Go through the entries below and copy each line containing the word "format".

[EXERCISE MATERIALS — start]

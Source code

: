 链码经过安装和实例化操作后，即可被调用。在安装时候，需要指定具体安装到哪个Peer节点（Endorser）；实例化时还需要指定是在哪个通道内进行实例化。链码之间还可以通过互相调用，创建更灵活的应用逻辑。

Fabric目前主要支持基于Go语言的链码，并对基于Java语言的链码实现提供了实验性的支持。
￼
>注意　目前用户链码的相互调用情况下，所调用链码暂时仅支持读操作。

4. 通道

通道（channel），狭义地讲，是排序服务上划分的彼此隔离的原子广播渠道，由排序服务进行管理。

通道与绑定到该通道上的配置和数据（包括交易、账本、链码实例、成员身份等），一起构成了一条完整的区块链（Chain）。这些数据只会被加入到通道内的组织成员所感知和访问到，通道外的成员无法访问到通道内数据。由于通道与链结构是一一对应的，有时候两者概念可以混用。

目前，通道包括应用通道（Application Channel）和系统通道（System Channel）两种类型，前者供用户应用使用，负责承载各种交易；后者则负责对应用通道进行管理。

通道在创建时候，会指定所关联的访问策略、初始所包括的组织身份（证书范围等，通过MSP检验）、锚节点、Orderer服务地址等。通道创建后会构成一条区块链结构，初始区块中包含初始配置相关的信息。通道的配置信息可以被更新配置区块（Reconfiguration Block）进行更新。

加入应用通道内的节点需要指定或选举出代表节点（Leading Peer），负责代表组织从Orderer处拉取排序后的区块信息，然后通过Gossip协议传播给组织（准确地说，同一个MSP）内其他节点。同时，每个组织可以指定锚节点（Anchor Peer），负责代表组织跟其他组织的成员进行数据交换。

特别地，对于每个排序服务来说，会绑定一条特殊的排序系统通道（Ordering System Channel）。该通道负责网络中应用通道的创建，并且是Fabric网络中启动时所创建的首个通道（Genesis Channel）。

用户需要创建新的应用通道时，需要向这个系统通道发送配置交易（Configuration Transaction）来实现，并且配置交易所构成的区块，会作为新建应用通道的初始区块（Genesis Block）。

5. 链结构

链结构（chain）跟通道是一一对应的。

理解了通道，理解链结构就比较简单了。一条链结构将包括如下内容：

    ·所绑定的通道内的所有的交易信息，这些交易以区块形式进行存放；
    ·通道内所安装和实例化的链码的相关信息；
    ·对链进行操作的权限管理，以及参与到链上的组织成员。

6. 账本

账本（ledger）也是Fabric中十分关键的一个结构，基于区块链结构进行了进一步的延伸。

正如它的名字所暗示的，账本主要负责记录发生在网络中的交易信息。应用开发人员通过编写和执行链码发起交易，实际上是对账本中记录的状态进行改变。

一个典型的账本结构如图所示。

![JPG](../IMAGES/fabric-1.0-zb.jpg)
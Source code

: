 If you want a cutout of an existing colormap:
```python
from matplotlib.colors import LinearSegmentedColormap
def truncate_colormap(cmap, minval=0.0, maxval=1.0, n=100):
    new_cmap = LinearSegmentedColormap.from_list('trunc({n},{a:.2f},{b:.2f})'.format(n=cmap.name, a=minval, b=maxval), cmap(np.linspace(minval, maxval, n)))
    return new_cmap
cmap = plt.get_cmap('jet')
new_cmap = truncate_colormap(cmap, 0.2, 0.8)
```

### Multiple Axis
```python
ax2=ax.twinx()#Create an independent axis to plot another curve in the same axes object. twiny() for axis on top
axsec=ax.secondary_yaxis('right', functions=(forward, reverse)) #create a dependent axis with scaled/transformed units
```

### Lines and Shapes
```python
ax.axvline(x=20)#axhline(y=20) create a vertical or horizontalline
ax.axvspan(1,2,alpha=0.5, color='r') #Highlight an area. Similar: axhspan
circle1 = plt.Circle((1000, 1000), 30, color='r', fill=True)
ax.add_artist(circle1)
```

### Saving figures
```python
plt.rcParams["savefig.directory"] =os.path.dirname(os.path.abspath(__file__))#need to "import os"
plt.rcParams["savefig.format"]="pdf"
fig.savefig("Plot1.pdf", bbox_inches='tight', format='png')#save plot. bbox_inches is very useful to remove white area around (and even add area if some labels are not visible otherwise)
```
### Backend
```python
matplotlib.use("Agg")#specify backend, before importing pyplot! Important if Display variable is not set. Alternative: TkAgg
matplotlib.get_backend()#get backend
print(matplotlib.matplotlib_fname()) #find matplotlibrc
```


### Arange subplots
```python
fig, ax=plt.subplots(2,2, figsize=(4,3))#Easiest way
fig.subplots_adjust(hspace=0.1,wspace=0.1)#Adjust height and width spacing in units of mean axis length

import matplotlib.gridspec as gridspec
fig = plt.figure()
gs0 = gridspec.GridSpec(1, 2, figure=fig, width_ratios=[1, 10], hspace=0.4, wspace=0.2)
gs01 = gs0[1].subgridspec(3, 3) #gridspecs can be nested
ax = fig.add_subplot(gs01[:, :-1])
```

[EXERCISE MATERIALS — finish]

* [EXERCISE SOLUTION]:
    new_cmap = LinearSegmentedColormap.from_list('trunc({n},{a:.2f},{b:.2f})'.format(n=cmap.name, a=minval, b=maxval), cmap(np.linspace(minval, maxval, n)))
plt.rcParams["savefig.format"]="pdf"
fig.savefig("Plot1.pdf", bbox_inches='tight', format='png')#save plot. bbox_inches is very useful to remove white area around (and even add area if some labels are not visible otherwise)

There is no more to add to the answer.